Though it includes a comprehensive division of the economy and an accounting framework which imposes stock-flow consistency on monetary flows, the GEMMA framework so far lacks a full articulation of the SFC approach of post-Keynesian economics and modern money theory.
To explore the financial elements of the economy more thoroughly, Jackson and Victor developed what is currently a separate systems dynamics model. Financial Assets and Liabilities in a Stock and Flow consistent Framework (FALSTAFF) contains a simplified version of the real economy. The real economy in FALSTAFF consists of only one sector defined in terms of the national economy and simple import-export trade relationship with the rest of the world. However, it creates more detail in the financial relationships within and between sectors than GEMMA, and is able to simulate and report the key accounting identities of SFC theory. Early results from FALSTAFF were presented at the Canadian Ecological Economics Conference in Toronto in November 2013.

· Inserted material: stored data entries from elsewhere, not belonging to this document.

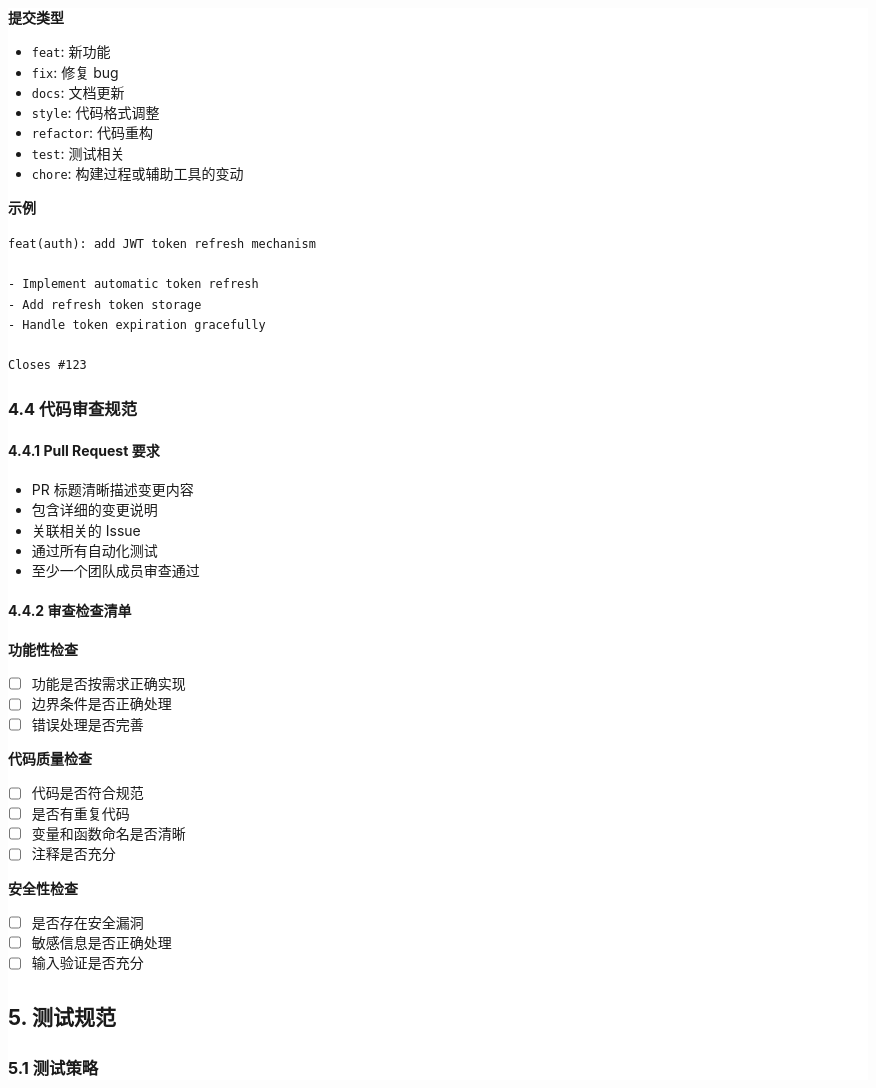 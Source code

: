 **提交类型**

- `feat`: 新功能
- `fix`: 修复 bug
- `docs`: 文档更新
- `style`: 代码格式调整
- `refactor`: 代码重构
- `test`: 测试相关
- `chore`: 构建过程或辅助工具的变动

**示例**

```text
feat(auth): add JWT token refresh mechanism

- Implement automatic token refresh
- Add refresh token storage
- Handle token expiration gracefully

Closes #123
```

### 4.4 代码审查规范

#### 4.4.1 Pull Request 要求

- PR 标题清晰描述变更内容
- 包含详细的变更说明
- 关联相关的 Issue
- 通过所有自动化测试
- 至少一个团队成员审查通过

#### 4.4.2 审查检查清单

**功能性检查**

- [ ] 功能是否按需求正确实现
- [ ] 边界条件是否正确处理
- [ ] 错误处理是否完善

**代码质量检查**

- [ ] 代码是否符合规范
- [ ] 是否有重复代码
- [ ] 变量和函数命名是否清晰
- [ ] 注释是否充分

**安全性检查**

- [ ] 是否存在安全漏洞
- [ ] 敏感信息是否正确处理
- [ ] 输入验证是否充分

## 5. 测试规范

### 5.1 测试策略
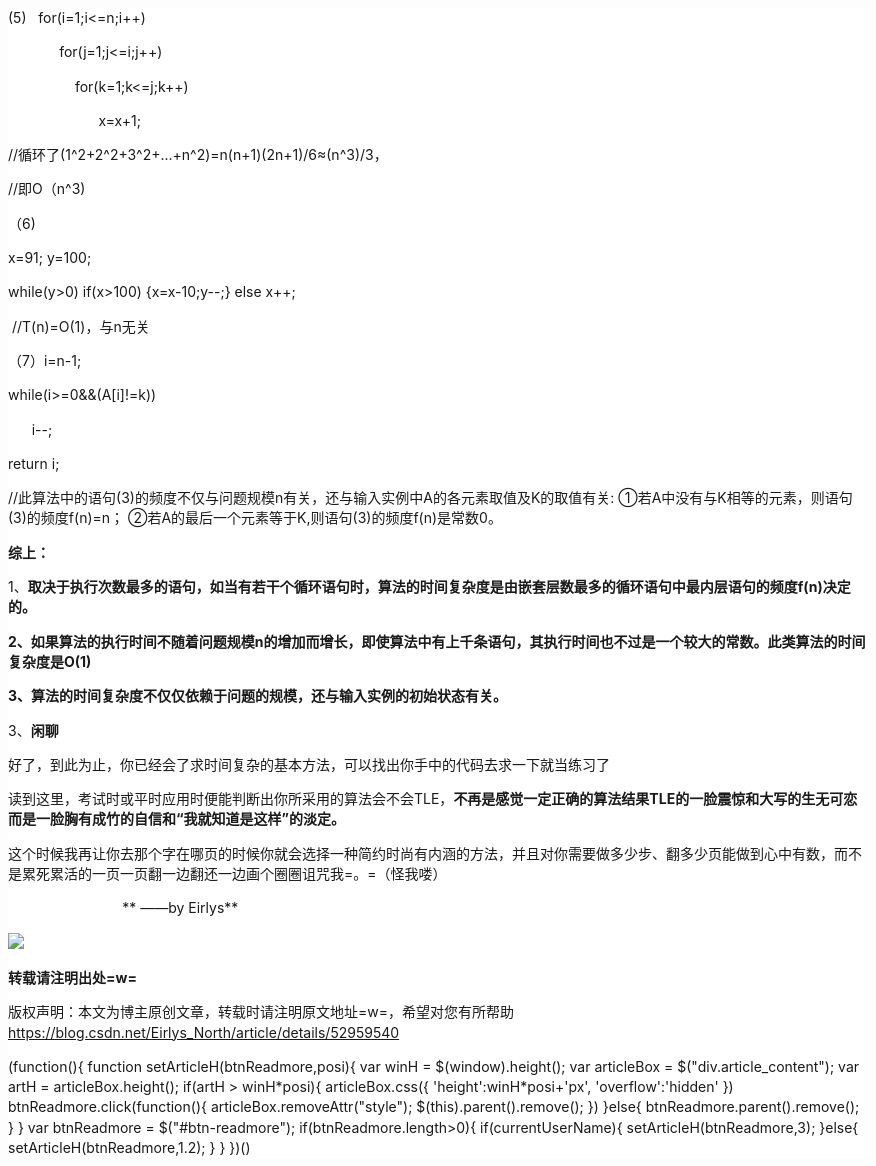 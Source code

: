 (5)   for(i=1;i<=n;i++)

             for(j=1;j<=i;j++)

                 for(k=1;k<=j;k++)

                       x=x+1;

//循环了(1^2+2^2+3^2+...+n^2)=n(n+1)(2n+1)/6≈(n^3)/3，

//即O（n^3)

（6)

x=91; y=100;

while(y>0) if(x>100) {x=x-10;y--;} else x++;

 //T(n)=O(1)，与n无关

（7）i=n-1;            

while(i>=0&&(A\[i\]!=k))       

      i--;        

return i;   

//此算法中的语句(3)的频度不仅与问题规模n有关，还与输入实例中A的各元素取值及K的取值有关: ①若A中没有与K相等的元素，则语句(3)的频度f(n)=n； ②若A的最后一个元素等于K,则语句(3)的频度f(n)是常数0。

**综上：**

1、**取决于执行次数最多的语句，如当有若干个循环语句时，算法的时间复杂度是由嵌套层数最多的循环语句中最内层语句的频度f(n)决定的。**

**2、如果算法的执行时间不随着问题规模n的增加而增长，即使算法中有上千条语句，其执行时间也不过是一个较大的常数。此类算法的时间复杂度是O(1)**

**3、算法的时间复杂度不仅仅依赖于问题的规模，还与输入实例的初始状态有关。**

3、**闲聊**

好了，到此为止，你已经会了求时间复杂的基本方法，可以找出你手中的代码去求一下就当练习了

读到这里，考试时或平时应用时便能判断出你所采用的算法会不会TLE，**不再是感觉一定正确的算法结果TLE的一脸震惊和大写的生无可恋而是一脸胸有成竹的自信和“我就知道是这样”的淡定。**

这个时候我再让你去那个字在哪页的时候你就会选择一种简约时尚有内涵的方法，并且对你需要做多少步、翻多少页能做到心中有数，而不是累死累活的一页一页翻一边翻还一边画个圈圈诅咒我=。=（怪我喽）

                             ** ——by Eirlys**

**![](https://img-blog.csdn.net/20161028202120077)**

**转载请注明出处=w=**

版权声明：本文为博主原创文章，转载时请注明原文地址=w=，希望对您有所帮助 https://blog.csdn.net/Eirlys_North/article/details/52959540

(function(){ function setArticleH(btnReadmore,posi){ var winH = $(window).height(); var articleBox = $("div.article_content"); var artH = articleBox.height(); if(artH > winH\*posi){ articleBox.css({ 'height':winH\*posi+'px', 'overflow':'hidden' }) btnReadmore.click(function(){ articleBox.removeAttr("style"); $(this).parent().remove(); }) }else{ btnReadmore.parent().remove(); } } var btnReadmore = $("#btn-readmore"); if(btnReadmore.length>0){ if(currentUserName){ setArticleH(btnReadmore,3); }else{ setArticleH(btnReadmore,1.2); } } })()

From Coping with the Collapse: A Stock-Flow Consistent, Monetary Macro-dynamics of Global Warming
Taking advantage of over forty years of hindsight available since The Limits to Growth (LtG) was published (Meadows et al., 1972, 1974), several attempts to review how society is tracking relative to their ground-breaking modelling have addressed the question of whether the global economy is on a path of sustainability or collapse. Turner (2008) and Hall and Day (2009) tend to confirm the LtG standard-run scenarios, which forecast a collapse in living standards due to resource constraints in the twenty-first century. On the other hand, over a similar time frame, international efforts based around a series of United Nations (UN) conferences have yielded rather mixed results (Linner and Selin, 2013, Meadowcroft, 2013). In these simulations at least, the unravelling of the global economy and environment is essentially due to the growing scarcity of natural resources (energy, minerals, water…), while climate change plays little role, if any. Given the ongoing awareness of climate change damages, crystallized at the diplomatic level in the Paris Agreement of December 2015, this raises the question of whether global warming might per se induce a similar breakdown of the world economy. This paper examines this issue, presenting a macroeconomic model of endogenous growth that enables to take into consideration both the economic impact of climate change and the pivotal role of private debt.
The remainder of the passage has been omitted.